Saved data entries:
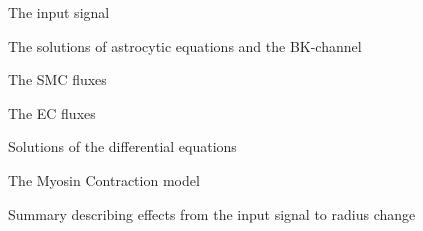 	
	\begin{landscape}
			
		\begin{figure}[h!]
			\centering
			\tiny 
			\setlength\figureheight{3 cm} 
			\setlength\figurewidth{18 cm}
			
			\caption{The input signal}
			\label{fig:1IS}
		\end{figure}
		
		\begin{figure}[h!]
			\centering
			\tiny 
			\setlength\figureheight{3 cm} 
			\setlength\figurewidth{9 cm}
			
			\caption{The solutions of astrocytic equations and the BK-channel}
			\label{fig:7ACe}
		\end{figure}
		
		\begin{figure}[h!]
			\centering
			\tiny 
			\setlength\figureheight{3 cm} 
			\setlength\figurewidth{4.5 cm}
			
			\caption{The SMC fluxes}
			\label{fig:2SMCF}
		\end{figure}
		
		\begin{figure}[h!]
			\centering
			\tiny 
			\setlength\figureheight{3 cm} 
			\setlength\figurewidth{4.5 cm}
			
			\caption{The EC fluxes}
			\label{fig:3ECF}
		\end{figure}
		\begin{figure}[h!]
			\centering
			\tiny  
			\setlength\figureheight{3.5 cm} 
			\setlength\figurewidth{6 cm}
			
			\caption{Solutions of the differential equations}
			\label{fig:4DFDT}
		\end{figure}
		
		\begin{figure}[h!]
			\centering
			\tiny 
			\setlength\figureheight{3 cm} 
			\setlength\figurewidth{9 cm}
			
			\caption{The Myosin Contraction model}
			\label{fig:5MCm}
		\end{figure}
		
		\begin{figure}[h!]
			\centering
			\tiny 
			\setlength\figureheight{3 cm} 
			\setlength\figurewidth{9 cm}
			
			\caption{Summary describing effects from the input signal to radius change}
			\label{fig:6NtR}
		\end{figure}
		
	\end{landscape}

* * *

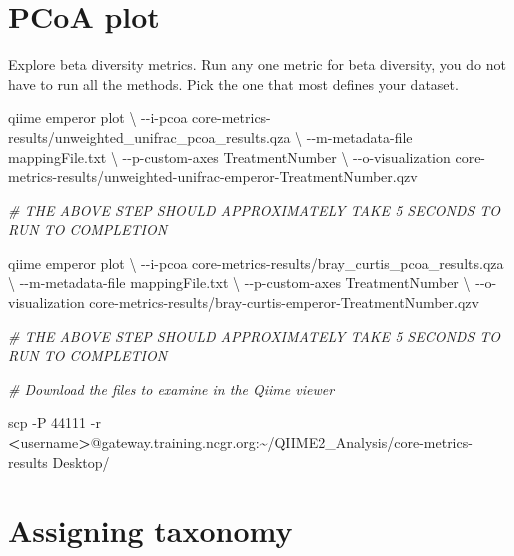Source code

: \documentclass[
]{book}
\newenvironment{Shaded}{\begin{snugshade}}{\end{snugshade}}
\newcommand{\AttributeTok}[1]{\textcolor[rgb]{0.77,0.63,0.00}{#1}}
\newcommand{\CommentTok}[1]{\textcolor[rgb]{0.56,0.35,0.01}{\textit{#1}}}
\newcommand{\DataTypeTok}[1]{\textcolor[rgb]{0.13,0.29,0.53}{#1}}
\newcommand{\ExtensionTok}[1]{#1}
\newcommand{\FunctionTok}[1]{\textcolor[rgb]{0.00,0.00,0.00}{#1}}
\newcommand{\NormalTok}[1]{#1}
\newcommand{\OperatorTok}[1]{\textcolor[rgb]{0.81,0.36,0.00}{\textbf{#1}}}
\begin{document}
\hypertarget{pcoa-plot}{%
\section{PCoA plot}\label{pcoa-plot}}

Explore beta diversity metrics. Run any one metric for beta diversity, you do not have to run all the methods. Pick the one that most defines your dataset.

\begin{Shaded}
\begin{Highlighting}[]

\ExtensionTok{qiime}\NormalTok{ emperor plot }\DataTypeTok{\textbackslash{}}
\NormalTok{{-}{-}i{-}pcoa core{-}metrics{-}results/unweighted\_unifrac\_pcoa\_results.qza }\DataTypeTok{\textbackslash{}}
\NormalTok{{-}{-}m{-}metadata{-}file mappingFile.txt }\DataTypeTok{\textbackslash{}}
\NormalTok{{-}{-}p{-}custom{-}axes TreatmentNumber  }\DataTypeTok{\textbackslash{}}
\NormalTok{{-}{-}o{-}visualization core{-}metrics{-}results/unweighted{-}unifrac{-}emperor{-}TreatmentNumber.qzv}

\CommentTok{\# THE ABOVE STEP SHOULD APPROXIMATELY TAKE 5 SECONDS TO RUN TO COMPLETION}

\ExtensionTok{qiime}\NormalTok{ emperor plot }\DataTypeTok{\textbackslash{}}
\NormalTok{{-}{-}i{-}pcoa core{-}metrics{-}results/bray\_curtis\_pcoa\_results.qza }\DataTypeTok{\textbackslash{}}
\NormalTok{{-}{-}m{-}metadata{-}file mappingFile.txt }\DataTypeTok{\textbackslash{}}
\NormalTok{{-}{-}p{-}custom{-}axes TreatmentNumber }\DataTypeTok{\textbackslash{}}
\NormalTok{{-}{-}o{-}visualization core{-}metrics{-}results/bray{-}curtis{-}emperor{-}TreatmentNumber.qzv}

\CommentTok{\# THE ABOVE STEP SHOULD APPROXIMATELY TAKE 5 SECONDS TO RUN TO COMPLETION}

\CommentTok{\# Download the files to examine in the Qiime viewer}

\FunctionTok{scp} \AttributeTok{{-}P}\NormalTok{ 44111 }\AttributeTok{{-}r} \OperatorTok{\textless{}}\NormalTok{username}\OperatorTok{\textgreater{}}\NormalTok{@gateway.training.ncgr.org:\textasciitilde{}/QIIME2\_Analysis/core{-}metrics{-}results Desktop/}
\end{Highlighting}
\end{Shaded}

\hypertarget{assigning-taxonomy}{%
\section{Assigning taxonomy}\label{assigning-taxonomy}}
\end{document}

---

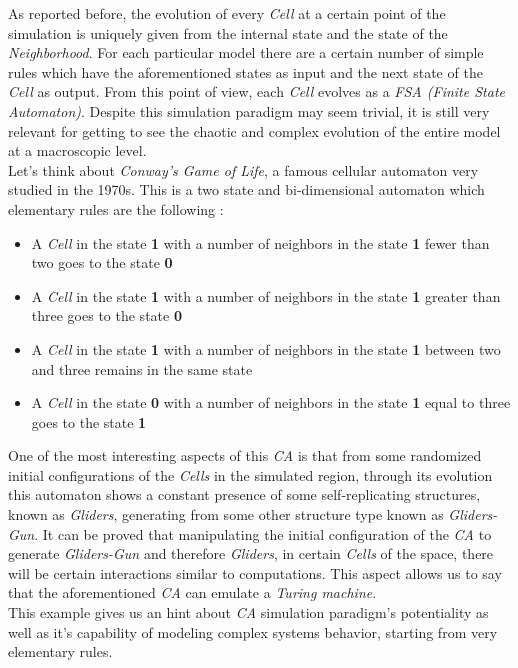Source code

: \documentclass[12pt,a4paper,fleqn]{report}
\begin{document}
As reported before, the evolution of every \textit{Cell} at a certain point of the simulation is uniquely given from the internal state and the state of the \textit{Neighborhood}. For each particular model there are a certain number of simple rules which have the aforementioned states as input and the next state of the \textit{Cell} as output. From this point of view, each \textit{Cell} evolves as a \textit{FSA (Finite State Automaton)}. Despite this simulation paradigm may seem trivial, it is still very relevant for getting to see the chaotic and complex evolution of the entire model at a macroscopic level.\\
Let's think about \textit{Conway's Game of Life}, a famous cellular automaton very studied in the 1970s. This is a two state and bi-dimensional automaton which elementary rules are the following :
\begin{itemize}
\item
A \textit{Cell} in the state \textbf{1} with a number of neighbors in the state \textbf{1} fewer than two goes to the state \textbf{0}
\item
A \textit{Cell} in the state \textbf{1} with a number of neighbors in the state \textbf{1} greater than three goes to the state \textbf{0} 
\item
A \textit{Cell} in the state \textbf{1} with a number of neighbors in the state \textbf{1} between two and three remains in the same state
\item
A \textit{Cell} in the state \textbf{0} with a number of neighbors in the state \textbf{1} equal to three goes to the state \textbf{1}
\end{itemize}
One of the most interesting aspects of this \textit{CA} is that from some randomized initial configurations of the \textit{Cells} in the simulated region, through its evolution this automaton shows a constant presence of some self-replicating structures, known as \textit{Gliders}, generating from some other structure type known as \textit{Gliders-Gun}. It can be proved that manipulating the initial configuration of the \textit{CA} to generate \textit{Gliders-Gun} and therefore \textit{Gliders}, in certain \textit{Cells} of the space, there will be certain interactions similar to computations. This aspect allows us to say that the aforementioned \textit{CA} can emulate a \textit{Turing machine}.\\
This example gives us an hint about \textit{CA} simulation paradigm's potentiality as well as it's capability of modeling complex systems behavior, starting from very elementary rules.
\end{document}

→ AIM OF THE EXERCISE: Copy out the lines of the data where the word "emperor" can be found.

→ RESPONSE FOR THIS EXERCISE:
\ExtensionTok{qiime}\NormalTok{ emperor plot }\DataTypeTok{\textbackslash{}}
\NormalTok{{-}{-}o{-}visualization core{-}metrics{-}results/unweighted{-}unifrac{-}emperor{-}TreatmentNumber.qzv}
\ExtensionTok{qiime}\NormalTok{ emperor plot }\DataTypeTok{\textbackslash{}}
\NormalTok{{-}{-}o{-}visualization core{-}metrics{-}results/bray{-}curtis{-}emperor{-}TreatmentNumber.qzv}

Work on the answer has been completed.